Further underscoring the skepticism among options speculators is the security's ascending Schaeffer's put/call open interest ratio (SOIR). After trending higher in recent weeks, the equity's SOIR now rests at an annual pessimistic peak of 1.70, indicating that puts outnumber their call rivals among options slated to expire within 3 months.
So, did the escalating cynicism ahead of earnings pay off for these disbelievers? Not quite, as the Baltimore-based company's fourth-quarter figures fell in line with expectations.
The firm announced a quarterly profit of $8.3 million, or 17 cents per share, matching analysts' predictions.
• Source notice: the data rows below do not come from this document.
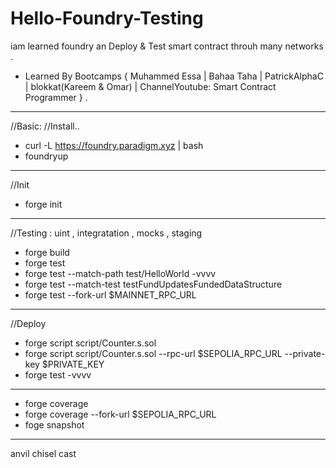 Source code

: # Hello-Foundry-Testing
iam learned foundry an Deploy & Test smart contract throuh many networks .
-  Learned By Bootcamps { Muhammed Essa | Bahaa Taha | PatrickAlphaC | blokkat(Kareem & Omar) | ChannelYoutube: Smart Contract Programmer  }  .

--------------------------------------

//Basic:
//Install..
-  curl -L https://foundry.paradigm.xyz | bash
-  foundryup

-------------------------------
 //Init
 - forge init

-------------------------------
 //Testing :  uint , integratation ,  mocks , staging
 
-  forge build
-  forge test
-  forge test --match-path test/HelloWorld -vvvv
-  forge test --match-test testFundUpdatesFundedDataStructure
-  forge test --fork-url $MAINNET_RPC_URL
--------------------------
//Deploy

-  forge script  script/Counter.s.sol
-  forge script  script/Counter.s.sol --rpc-url $SEPOLIA_RPC_URL   --private-key  $PRIVATE_KEY
-  forge test -vvvv
---------------

-  forge coverage
-  forge coverage --fork-url $SEPOLIA_RPC_URL
-  foge snapshot


------------

anvil 
chisel
cast


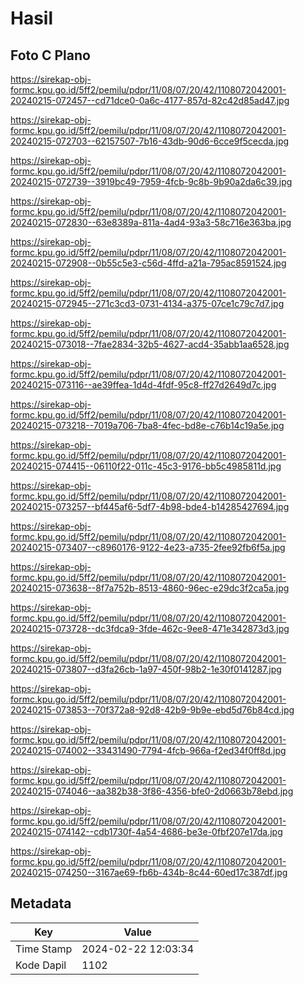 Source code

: # Hasil

## Foto C Plano

https://sirekap-obj-formc.kpu.go.id/5ff2/pemilu/pdpr/11/08/07/20/42/1108072042001-20240215-072457--cd71dce0-0a6c-4177-857d-82c42d85ad47.jpg

https://sirekap-obj-formc.kpu.go.id/5ff2/pemilu/pdpr/11/08/07/20/42/1108072042001-20240215-072703--62157507-7b16-43db-90d6-6cce9f5cecda.jpg

https://sirekap-obj-formc.kpu.go.id/5ff2/pemilu/pdpr/11/08/07/20/42/1108072042001-20240215-072739--3919bc49-7959-4fcb-9c8b-9b90a2da6c39.jpg

https://sirekap-obj-formc.kpu.go.id/5ff2/pemilu/pdpr/11/08/07/20/42/1108072042001-20240215-072830--63e8389a-811a-4ad4-93a3-58c716e363ba.jpg

https://sirekap-obj-formc.kpu.go.id/5ff2/pemilu/pdpr/11/08/07/20/42/1108072042001-20240215-072908--0b55c5e3-c56d-4ffd-a21a-795ac8591524.jpg

https://sirekap-obj-formc.kpu.go.id/5ff2/pemilu/pdpr/11/08/07/20/42/1108072042001-20240215-072945--271c3cd3-0731-4134-a375-07ce1c79c7d7.jpg

https://sirekap-obj-formc.kpu.go.id/5ff2/pemilu/pdpr/11/08/07/20/42/1108072042001-20240215-073018--7fae2834-32b5-4627-acd4-35abb1aa6528.jpg

https://sirekap-obj-formc.kpu.go.id/5ff2/pemilu/pdpr/11/08/07/20/42/1108072042001-20240215-073116--ae39ffea-1d4d-4fdf-95c8-ff27d2649d7c.jpg

https://sirekap-obj-formc.kpu.go.id/5ff2/pemilu/pdpr/11/08/07/20/42/1108072042001-20240215-073218--7019a706-7ba8-4fec-bd8e-c76b14c19a5e.jpg

https://sirekap-obj-formc.kpu.go.id/5ff2/pemilu/pdpr/11/08/07/20/42/1108072042001-20240215-074415--06110f22-011c-45c3-9176-bb5c4985811d.jpg

https://sirekap-obj-formc.kpu.go.id/5ff2/pemilu/pdpr/11/08/07/20/42/1108072042001-20240215-073257--bf445af6-5df7-4b98-bde4-b14285427694.jpg

https://sirekap-obj-formc.kpu.go.id/5ff2/pemilu/pdpr/11/08/07/20/42/1108072042001-20240215-073407--c8960176-9122-4e23-a735-2fee92fb6f5a.jpg

https://sirekap-obj-formc.kpu.go.id/5ff2/pemilu/pdpr/11/08/07/20/42/1108072042001-20240215-073638--8f7a752b-8513-4860-96ec-e29dc3f2ca5a.jpg

https://sirekap-obj-formc.kpu.go.id/5ff2/pemilu/pdpr/11/08/07/20/42/1108072042001-20240215-073728--dc3fdca9-3fde-462c-9ee8-471e342873d3.jpg

https://sirekap-obj-formc.kpu.go.id/5ff2/pemilu/pdpr/11/08/07/20/42/1108072042001-20240215-073807--d3fa26cb-1a97-450f-98b2-1e30f0141287.jpg

https://sirekap-obj-formc.kpu.go.id/5ff2/pemilu/pdpr/11/08/07/20/42/1108072042001-20240215-073853--70f372a8-92d8-42b9-9b9e-ebd5d76b84cd.jpg

https://sirekap-obj-formc.kpu.go.id/5ff2/pemilu/pdpr/11/08/07/20/42/1108072042001-20240215-074002--33431490-7794-4fcb-966a-f2ed34f0ff8d.jpg

https://sirekap-obj-formc.kpu.go.id/5ff2/pemilu/pdpr/11/08/07/20/42/1108072042001-20240215-074046--aa382b38-3f86-4356-bfe0-2d0663b78ebd.jpg

https://sirekap-obj-formc.kpu.go.id/5ff2/pemilu/pdpr/11/08/07/20/42/1108072042001-20240215-074142--cdb1730f-4a54-4686-be3e-0fbf207e17da.jpg

https://sirekap-obj-formc.kpu.go.id/5ff2/pemilu/pdpr/11/08/07/20/42/1108072042001-20240215-074250--3167ae69-fb6b-434b-8c44-60ed17c387df.jpg


## Metadata

| Key        | Value               |
| ---------- | ------------------- |
| Time Stamp | 2024-02-22 12:03:34 |
| Kode Dapil | 1102                |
However, the sports concern's earnings were 51% lower than the same period a year ago, hurt by a stronger dollar, general economic woes, and higher expenses. For 2008, profit backpedaled 27% to $38.2 million, or 77 cents per share, from $56 million, or $1.05 per share, a year earlier.
Meanwhile, sales rose 3% to $179.3 million in the fourth quarter, virtually matching the Street's estimates of $179.7 million in revenue. For the year, UA saw a 20% increase in sales, with revenue rising to $725.2 million from $606.6 million in 2007.
As a result of the virtual first down on the earnings gridiron (OK, so maybe it was more like an 8-yard gain), the shares of UA have defied broad-market woes today. At last check, the Dow Jones Industrial Average (DJIA) was flirting with a 212-point loss; in comparison, UA has inched about 20 cents, or nearly 1%, higher, dawdling near the 19.65 region.
However, from a longer-term perspective, the stock still has a way to go before being christened a home-run hitter on the charts. Since peaking just shy of the 70 level in August 2007, the equity has tumbled more than 70%, marking a series of lower highs and lows. The shares of UA are now attempting to find a foothold in the 18-to-20 region – a breach of potential support in this area would place the stock in all-time low territory.
Nevertheless, should the shares of UA capitalize on today's earnings report by springboarding off support, there is plenty of pessimism waiting to unwind and fuel the stock higher. The equity's average 12-month price target stands at $20.22, according to Thomson Financial, less than half a point from today's intraday peak. A Wilt Chamberlain-esque rebound on the charts could inspire a wave of price-target boosts.
Furthermore, short interest on the security represents 7.36 million shares, or nearly 22% of UA's total available float. Should the stock extend today's gains into a notable turnaround, the shorts could get spooked. At the equity's average daily trading volume, it would take 9 sessions for all of these bearish bets to unwind – providing ample fuel for a short-covering rally.
In conclusion, it comes down to one question: do the shares of UA have what it takes to exploit today's earnings numbers into something substantial on the charts? If so, an unraveling of skepticism – whether in the options pits, among the brokerage bunch, or in the short-selling arena – could turn UA into the 1976 Cincinnati Reds, as opposed to the 2008 Cincinnati Bengals.